黑夜和黑布掩盖了他阴郁的表情,桑落一无所知地正要开口,忽地后背一道力压过来,将她整个脸埋入颜如玉的怀里。
头顶的窗打开了,有人站在窗边伸了个懒腰,另一个女子喝道:“别开窗!有风,影响火候!”
那人立刻将窗户关上了。
在炼药!
她整个人附在他身上,脸贴在他心口,嗅到清冽得透人心脾的气味,耳畔传来如鼓点擂动的心跳,砰砰砰砰地响着。
心,跳得真快。
桑落分毫不觉得奇怪。
这种水上漂的运动本来就耗费体力和氧气,更何况还带着一个人,单手挂在窗外这么久。这样看来颜如玉的体力做面首也是不错的。
颜如玉也察觉了自己过分用力的心跳,他不着痕迹地拉开一点两人的距离,别过脸不看她,等头顶的窗户关上了,他才带着桑落从一旁的墙柱翻到屋顶。
揭开屋顶瓦片一看。屋内并不大,屋中央置了一张巨大的桌案,桌案中央摆着炒药锅、煎药罐子和一只套着长绳的陶罐。
两个侍女皆面纱掩面,一人端着刚刚送来的鼠肝仔细用水清洗。另一个绿衣侍女正拿着戥秤,站在桌案旁,一边对照着几张黄纸上的字,一边称着药材,再将药材倒入杵臼慢慢研磨。
鼠肝清洗干净之后,侍女尽数研磨成浆
桑落看得十分认真,还给颜如玉讲解起来:
“这应该是醋”
“现在是酒,肯定得是烈酒”
眼看着那个侍女将混合的肝汁倒入那只套着绳子的陶罐,并开始一下一下地甩起来。
桑落不由称奇:“啧啧,古人的智慧当真不容小觑啊离心分离这样的手法竟然这时候都有了。”
一旁的侍女数着次数,又拿起几页黄纸对照着:“别甩多了,九九八十一圈。”
桑落摇摇头。这就有些荒谬了,当然是要以效果为准。
她拽拽一旁颜如玉的袖子:“不知他们这方子从何而来,定然是通晓制药之人。”
颜如玉也想知道。

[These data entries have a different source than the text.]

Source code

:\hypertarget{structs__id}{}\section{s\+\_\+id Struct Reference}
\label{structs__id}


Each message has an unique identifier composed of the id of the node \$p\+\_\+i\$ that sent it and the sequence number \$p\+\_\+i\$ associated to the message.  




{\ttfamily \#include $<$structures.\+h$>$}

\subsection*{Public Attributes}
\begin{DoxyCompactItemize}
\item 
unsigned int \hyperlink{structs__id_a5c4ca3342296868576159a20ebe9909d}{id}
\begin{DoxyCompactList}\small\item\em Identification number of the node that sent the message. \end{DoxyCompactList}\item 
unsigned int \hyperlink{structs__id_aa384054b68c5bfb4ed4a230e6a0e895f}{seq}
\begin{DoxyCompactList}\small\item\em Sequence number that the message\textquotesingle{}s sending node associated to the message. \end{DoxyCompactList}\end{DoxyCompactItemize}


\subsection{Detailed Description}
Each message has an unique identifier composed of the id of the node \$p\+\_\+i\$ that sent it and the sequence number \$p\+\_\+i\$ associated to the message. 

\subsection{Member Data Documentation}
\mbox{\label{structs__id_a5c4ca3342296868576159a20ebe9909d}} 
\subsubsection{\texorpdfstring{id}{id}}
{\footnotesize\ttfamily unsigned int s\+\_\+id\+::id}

这几个侍女也好,三夫人也罢,都不应该通晓岐黄之术,应该另有其人。
三夫人能凭借送药让整个岑家一步登天当上肃国公,这功劳对芮国而言自然是极大的。
可药方从何而来呢?
他抬起头与桑落目光相接。两人默默一点头,要下去查一下药方。
屋内甩药罐的侍女停下手中的活计,揉了揉眼睛,似乎有些疲惫。她转头对另一名侍女说:“你去厨房帮我取点热水来,这药材甩久了,胳膊都酸了。”
只见那名被吩咐去取热水的侍女起身离开,屋内只剩下另一名侍女继续忙碌。
桑落心中一动,轻轻碰了碰颜如玉。颜如玉微微点头,带着桑落很快就从另一个窗户钻进了水榭。

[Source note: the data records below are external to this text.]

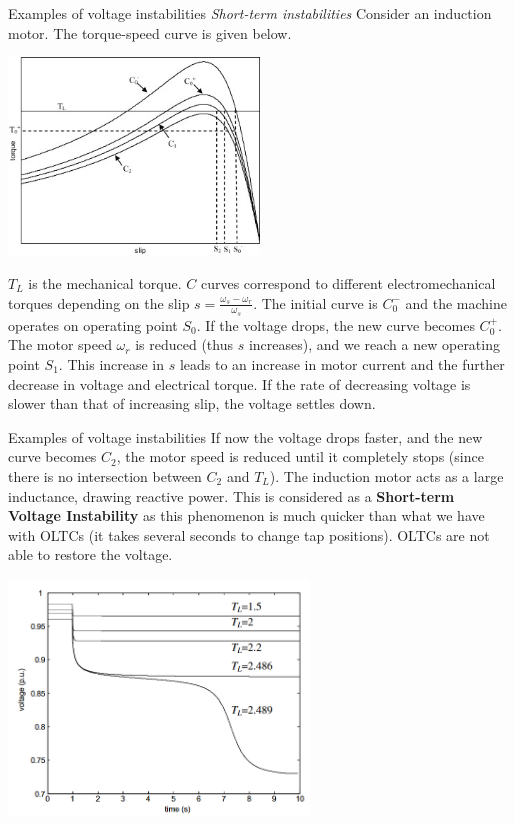 \begin{frame} {Examples of voltage instabilities}
\emph{Short-term instabilities}
Consider an induction motor. The torque-speed curve is given below.
\begin{center}
\includegraphics[width=0.5\textwidth]{images/Motorstalling.png}
\end{center}
$T_L$ is the mechanical torque. $C$ curves correspond to different electromechanical torques depending on the slip $s=\frac{\omega_s - \omega_r}{\omega_s}$.
The initial curve is $C_0^-$ and the machine operates on operating point $S_0$. If the voltage drops, the new curve becomes $C_0^+$.
The motor speed $\omega_r$ is reduced (thus $s$ increases), and we reach a new operating point $S_1$. This increase in $s$ leads to an increase in motor current and the further decrease in voltage and electrical torque. If the rate of decreasing voltage is slower than that of increasing slip, the voltage settles down.
\end{frame}

\begin{frame} {Examples of voltage instabilities}
If now the voltage drops faster, and the new curve becomes $C_2$, the motor speed is reduced until it completely stops (since there is no intersection between $C_2$ and $T_L$). The induction motor acts as a large inductance, drawing reactive power.
This is considered as a \textbf{Short-term Voltage Instability} as this phenomenon is much quicker than what we have with OLTCs (it takes several seconds to change tap positions). OLTCs are not able to restore the voltage.
\begin{center}
\includegraphics[width=0.6\textwidth]{images/InductionMotorVoltage.png}
\end{center}
\end{frame}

外面有些声响,留在屋内的侍女心中起了疑:“谁?谁在外面?”
没人出声。
侍女不放心地打开门张望了一阵,似乎在大门那边有个鬼鬼祟祟的人影。
今夜她和另外一人轮值制药,水榭外有侍卫把守,不应该有人前来偷窥,那人影十分可疑。
她掌着灯追着那影子往外走。
桑落飞快地闪身进了屋子,拿起药方仔细读着。
这药方与寻常药方不同,它不光写着配方,还写了如何炮制,甚至连炮制的次数都写得一清二楚,满满当当四页纸,当真是用心之至。

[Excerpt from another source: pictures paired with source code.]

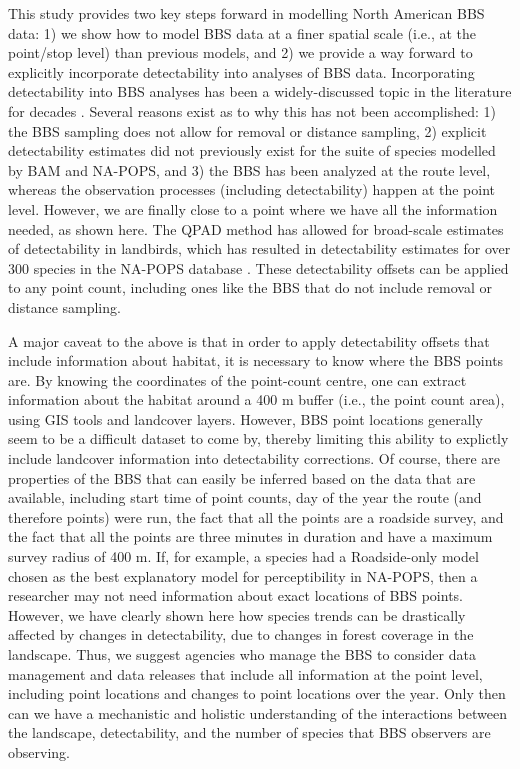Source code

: \documentclass[12pt]{article}
\begin{document}
\par This study provides two key steps forward in modelling North American BBS data: 1) we show how to model BBS data at a finer spatial scale (i.e., at the point/stop level) than previous models, and 2) we provide a way forward to explicitly incorporate detectability into analyses of BBS data.
Incorporating detectability into BBS analyses has been a widely-discussed topic in the literature for decades \citep{sauer_observer_1994, ankorikarlinsky_north_2022, zhang_habitat_2021, somershoe_combining_2006, griffith_traffic_2010, binley_better_2023, knight_combination_2021}.
Several reasons exist as to why this has not been accomplished: 1) the BBS sampling does not allow for removal or distance sampling, 2) explicit detectability estimates did not previously exist for the suite of species modelled by BAM and NA-POPS, and 3) the BBS has been analyzed at the route level, whereas the observation processes (including detectability) happen at the point level.
However, we are finally close to a point where we have all the information needed, as shown here.
The QPAD method \citep{solymos_calibrating_2013} has allowed for broad-scale estimates of detectability in landbirds, which has resulted in detectability estimates for over 300 species in the NA-POPS database \citep{edwards_point_2023}.
These detectability offsets can be applied to any point count, including ones like the BBS that do not include removal or distance sampling.

\par A major caveat to the above is that in order to apply detectability offsets that include information about habitat, it is necessary to know where the BBS points are.
By knowing the coordinates of the point-count centre, one can extract information about the habitat around a 400 m buffer (i.e., the point count area), using GIS tools and landcover layers. 
However, BBS point locations generally seem to be a difficult dataset to come by, thereby limiting this ability to explictly include landcover information into detectability corrections.
Of course, there are properties of the BBS that can easily be inferred based on the data that are available, including start time of point counts, day of the year the route (and therefore points) were run, the fact that all the points are a roadside survey, and the fact that all the points are three minutes in duration and have a maximum survey radius of 400 m.
If, for example, a species had a Roadside-only model chosen as the best explanatory model for perceptibility in NA-POPS, then a researcher may not need information about exact locations of BBS points.
However, we have clearly shown here how species trends can be drastically affected by changes in detectability, due to changes in forest coverage in the landscape.
Thus, we suggest agencies who manage the BBS to consider data management and data releases that include all information at the point level, including point locations and changes to point locations over the year.
Only then can we have a mechanistic and holistic understanding of the interactions between the landscape, detectability, and the number of species that BBS observers are observing.



	
\end{document}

果然如她所想,这就是肝素的雏形,还配着其他的活血化瘀的药物,甚至还有人中白。还规定了必须是处子的人中白。这样邪恶凶猛的药吃下去,自然身体会出问题。
要让适龄女子提前出现癸水,用初次癸水炼出回春药,而回春药用来做什么?桑落想着起那个从红帐子里伸出来的手。
一定与他有关!
屋外响起那侍女的喊声:“我好像看到有人跑过去!”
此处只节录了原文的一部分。